This past Friday, New York was stunned by the deaths of two construction workers who were killed by a collapsing construction crane—the second fatal crane accident in Manhattan in recent weeks. A criminal inquiry has been opened by the Manhattan DA's office, focusing on whether the crane's turntable had been seriously damaged last year and then inappropriately put back in service.
While it has yet to be determined that indeed anything criminal has occurred in this instance, I can't help but be reminded of other tragedies that were caused by people who chose to take a chance with shoddy equipment or materials. Do you remember when a floor collapsed at a Jerusalem wedding hall in 2001 leaving 25 dead? The video of that disaster was, and still is, all over the web.

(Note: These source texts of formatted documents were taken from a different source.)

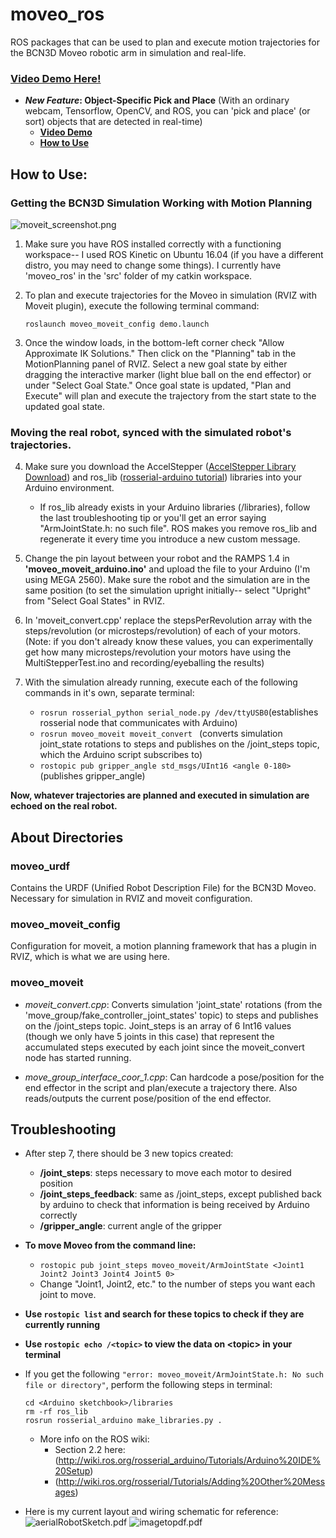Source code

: # moveo_ros
ROS packages that can be used to plan and execute motion trajectories for the BCN3D Moveo robotic arm in simulation and real-life.
### [Video Demo Here!](https://youtu.be/2RcTTqs17O8)

- **_New Feature_: Object-Specific Pick and Place** (With an ordinary webcam, Tensorflow, OpenCV, and ROS, you can 'pick and place' (or sort) objects that are detected in real-time)
	- **[Video Demo](https://youtu.be/kkUbyFa2MWc)**
	- **[How to Use](https://github.com/jesseweisberg/moveo_ros/tree/master/moveo_moveit/scripts)**



## How to Use:

### Getting the BCN3D Simulation Working with Motion Planning
![moveit_screenshot.png](/moveit_screenshot.png)

1. Make sure you have ROS installed correctly with a functioning workspace-- I used ROS Kinetic on Ubuntu 16.04 (if you have a different distro, you may need to change some things).  I currently have 'moveo_ros' in the 'src' folder of my catkin workspace.

2. To plan and execute trajectories for the Moveo in simulation (RVIZ with Moveit plugin), execute the following terminal command:
	```
	roslaunch moveo_moveit_config demo.launch
	```

3. Once the window loads, in the bottom-left corner check "Allow Approximate IK Solutions."  Then click on the "Planning" tab in the MotionPlanning panel of RVIZ.  Select a new goal state by either dragging the interactive marker (light blue ball on the end effector) or under "Select Goal State."  Once goal state is updated, "Plan and Execute" will plan and execute the trajectory from the start state to the updated goal state.


### Moving the real robot, synced with the simulated robot's trajectories.
4. Make sure you download the AccelStepper ([AccelStepper Library Download](http://www.airspayce.com/mikem/arduino/AccelStepper/AccelStepper-1.57.zip)) and ros_lib ([rosserial-arduino tutorial](http://wiki.ros.org/rosserial_arduino/Tutorials/Arduino%20IDE%20Setup)) libraries into your Arduino environment.
	- If ros_lib already exists in your Arduino libraries (<Arduino sketchbook>/libraries), follow the last troubleshooting tip or you'll get an error saying "ArmJointState.h: no such file".  ROS makes you remove ros_lib and regenerate it every time you introduce a new custom message.

5. Change the pin layout between your robot and the RAMPS 1.4 in **'moveo_moveit_arduino.ino'** and upload the file to your Arduino (I'm using MEGA 2560).  Make sure the robot and the simulation are in the same position (to set the simulation upright initially-- select "Upright" from "Select Goal States" in RVIZ.

6. In 'moveit_convert.cpp' replace the stepsPerRevolution array with the steps/revolution (or microsteps/revolution) of each of your motors.  (Note: if you don't already know these values, you can experimentally get how many microsteps/revolution your motors have using the MultiStepperTest.ino and recording/eyeballing the results)

7. With the simulation already running, execute each of the following commands in it's own, separate terminal: 
	- ``` rosrun rosserial_python serial_node.py /dev/ttyUSB0 ```(establishes rosserial node that communicates with Arduino)
	- ```rosrun moveo_moveit moveit_convert ``` (converts simulation joint_state rotations to steps and publishes on the /joint_steps topic, which the Arduino script subscribes to)
	- ```rostopic pub gripper_angle std_msgs/UInt16 <angle 0-180> ```(publishes gripper_angle)

**Now, whatever trajectories are planned and executed in simulation are echoed on the real robot.**

## About Directories
### moveo_urdf
Contains the URDF (Unified Robot Description File) for the BCN3D Moveo. Necessary for simulation in RVIZ and moveit configuration.

### moveo_moveit_config
Configuration for moveit, a motion planning framework that has a plugin in RVIZ, which is what we are using here.

### moveo_moveit
- _moveit_convert.cpp_: Converts simulation 'joint\_state' rotations (from the 'move\_group/fake\_controller\_joint\_states' topic) to steps and publishes on the /joint\_steps topic.  Joint\_steps is an array of 6 Int16 values (though we only have 5 joints in this case) that represent the accumulated steps executed by each joint since the moveit\_convert node has started running. 

- _move\_group\_interface\_coor\_1.cpp_: Can hardcode a pose/position for the end effector in the script and plan/execute a trajectory there.  Also reads/outputs the current pose/position of the end effector.

## Troubleshooting
- After step 7, there should be 3 new topics created: 
	- **/joint\_steps**: steps necessary to move each motor to desired position
	- **/joint\_steps\_feedback**: same as /joint_steps, except published back by arduino to check that information is being received by Arduino correctly 
	- **/gripper\_angle**: current angle of the gripper

- **To move Moveo from the command line:**
	- ```rostopic pub joint_steps moveo_moveit/ArmJointState <Joint1 Joint2 Joint3 Joint4 Joint5 0>```  
	- Change "Joint1, Joint2, etc." to the number of steps you want each joint to move.

- **Use ```rostopic list``` and search for these topics to check if they are currently running**

- **Use ```rostopic echo /<topic>``` to view the data on \<topic> in your terminal** 

- If you get the following ```"error: moveo_moveit/ArmJointState.h: No such file or directory"```, perform the following steps in terminal:
	```
	cd <Arduino sketchbook>/libraries
	rm -rf ros_lib 
	rosrun rosserial_arduino make_libraries.py .
	```
	- More info on the ROS wiki: 
		- Section 2.2 here: (http://wiki.ros.org/rosserial_arduino/Tutorials/Arduino%20IDE%20Setup)
		- (http://wiki.ros.org/rosserial/Tutorials/Adding%20Other%20Messages)
	
- Here is my current layout and wiring schematic for reference:
![aerialRobotSketch.pdf](/aerial_robot_sketch.png)
![imagetopdf.pdf](/67653121_1871848426294833_3855630160669704192_n.jpg)
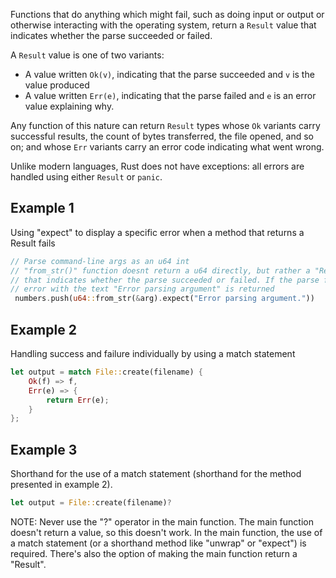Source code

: Functions that do anything which might fail, such as doing input or output or otherwise interacting with the operating system, return a `Result` value that indicates whether the parse succeeded or failed. 

A `Result` value is one of two variants:
- A value written `Ok(v)`, indicating that the parse succeeded and `v` is the value produced
- A value written `Err(e)`, indicating that the parse failed and `e` is an error value explaining why.

Any function of this nature can return `Result` types whose `Ok` variants carry successful results, the count of bytes transferred, the file opened, and so on; and whose `Err` variants carry an error code indicating what went wrong.

Unlike modern languages, Rust does not have exceptions: all errors are handled using either `Result` or `panic`.

## Example 1 
Using "expect" to display a specific error when a method that returns a Result fails
```rust
// Parse command-line args as an u64 int
// "from_str()" function doesnt return a u64 directly, but rather a "Result" value
// that indicates whether the parse succeeded or failed. If the parse fails, an
// error with the text "Error parsing argument" is returned
 numbers.push(u64::from_str(&arg).expect("Error parsing argument."))
```

## Example 2
Handling success and failure individually by using a match statement
```rust
let output = match File::create(filename) { 
	Ok(f) => f, 
	Err(e) => { 
		return Err(e); 
	} 
};
```

## Example 3
Shorthand for the use of a match statement (shorthand for the method presented in example 2).
```rust
let output = File::create(filename)?
```

NOTE: Never use the "?" operator in the main function. The main function doesn't return a value, so this doesn't work. In the main function, the use of a match statement (or a shorthand method like "unwrap" or "expect") is required. There's also the option of making the main function return a "Result".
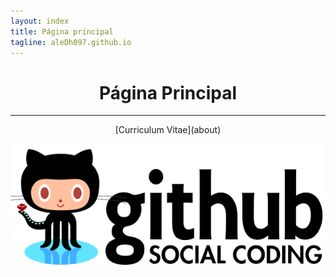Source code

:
 ```yaml
---
layout: index
title: Página principal
tagline: aleDh097.github.io
---
```


<center> <h1>Página Principal</h1></center>

<center><hr>[Curriculum Vitae](about)</center>

![Portada](static/img/foto2.png "Portada")
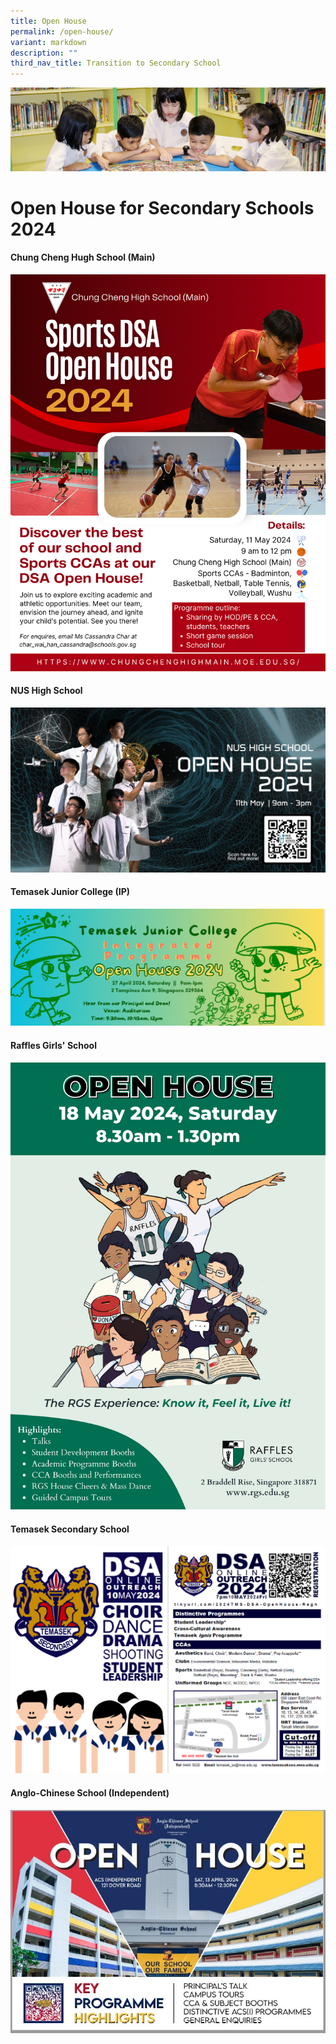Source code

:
 ```yaml
---
title: Open House
permalink: /open-house/
variant: markdown
description: ""
third_nav_title: Transition to Secondary School
---
```

![](/images/banner.gif)

Open House for Secondary Schools 2024
=====================================
#### Chung Cheng Hugh School (Main)
![](/images/CCHM_Sports_DSA_Open_House_2024.png)

#### NUS High School
![](/images/NUS_High_Open_House.jpg)

#### Temasek Junior College (IP)
![](/images/IP_Open_House_banner.png)

#### Raffles Girls' School
![](/images/2024_RGS_Open_House.png)

#### Temasek Secondary School
![](/images/TMS_2024_DSA_Online_Outreach.png)


#### Anglo-Chinese School (Independent)
![](/images/ACI_Open_House.jpg)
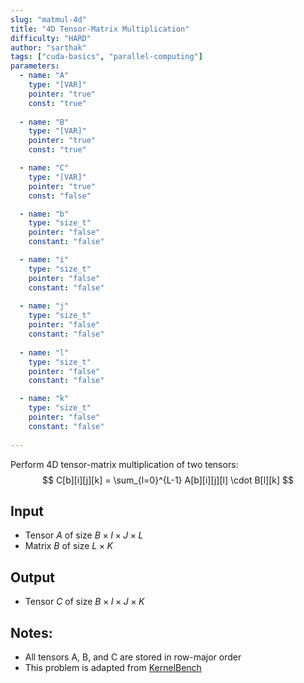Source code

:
```yaml
---
slug: "matmul-4d"
title: "4D Tensor-Matrix Multiplication"
difficulty: "HARD"
author: "sarthak"
tags: ["cuda-basics", "parallel-computing"]
parameters:
  - name: "A"
    type: "[VAR]"
    pointer: "true"
    const: "true"
  
  - name: "B"
    type: "[VAR]"
    pointer: "true"
    const: "true"

  - name: "C" 
    type: "[VAR]"
    pointer: "true"
    const: "false"

  - name: "b" 
    type: "size_t"
    pointer: "false"
    constant: "false"

  - name: "i"
    type: "size_t"
    pointer: "false"
    constant: "false"
    
  - name: "j"
    type: "size_t"
    pointer: "false"
    constant: "false"
  
  - name: "l"
    type: "size_t"
    pointer: "false"
    constant: "false"

  - name: "k"
    type: "size_t"
    pointer: "false"
    constant: "false"
    
---
```


Perform 4D tensor-matrix multiplication of two tensors:
$$
C[b][i][j][k] = \sum_{l=0}^{L-1} A[b][i][j][l] \cdot B[l][k]
$$

## Input
- Tensor $A$ of size $B \times I \times J \times L$
- Matrix $B$ of size $L \times K$

## Output
- Tensor $C$ of size $B \times I \times J \times K$

## Notes:
- All tensors $\text{A}$, $\text{B}$, and $\text{C}$ are stored in row-major order
- This problem is adapted from [KernelBench](https://github.com/ScalingIntelligence/KernelBench/blob/main/KernelBench/level1/11_4D_tensor_matrix_multiplication.py)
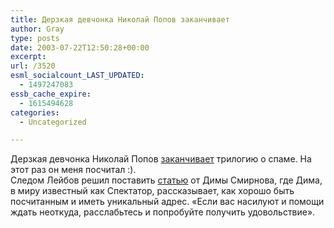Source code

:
 ```yaml
---
title: Дерзкая девчонка Николай Попов заканчивает
author: Gray
type: posts
date: 2003-07-22T12:50:28+00:00
excerpt:
url: /3520
esml_socialcount_LAST_UPDATED:
  - 1497247083
essb_cache_expire:
  - 1615494628
categories:
  - Uncategorized

---
```








Дерзкая девчонка Николай Попов <a href="http://www.russ.ru/netcult/20030722_nikpopov.html" target="_blank">заканчивает</a> трилогию о спаме. На этот раз он меня посчитал :).  
Следом Лейбов решил поставить <a href="http://www.russ.ru/netcult/20030722_dmsmirnov.html" target="_blank">статью</a> от Димы Смирнова, где Дима, в миру известный как Спектатор, рассказывает, как хорошо быть посчитанным и иметь уникальный адрес. &#171;Если вас насилуют и помощи ждать неоткуда, расслабьтесь и попробуйте получить удовольствие&#187;.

It later turned out that the materials used in the building's construction were sub par. The contractors and the owners of the hall were convicted for manslaughter.
Builders who try to cut corners by using unsafe equipment or materials certainly don't anticipate that their actions will cause loss of life. Ninety-nine percent of the time, the equipment and materials will hold up just fine. Instead they are trying to save a few dollars – for themselves as well as for their clients – while dispensing with "cumbersome and oppressive" regulations.
But the regulations are there for a reason. Because 1% is too heavy a cost to pay, too.
This got me thinking about all the rabbinic regulations that some see as stifling and excessive. Restrictions on inter-gender association, restrictions on handling items that have a forbidden function on Shabbat, eating milk and fowl, etc.
Is this overregulation, or sound oversight?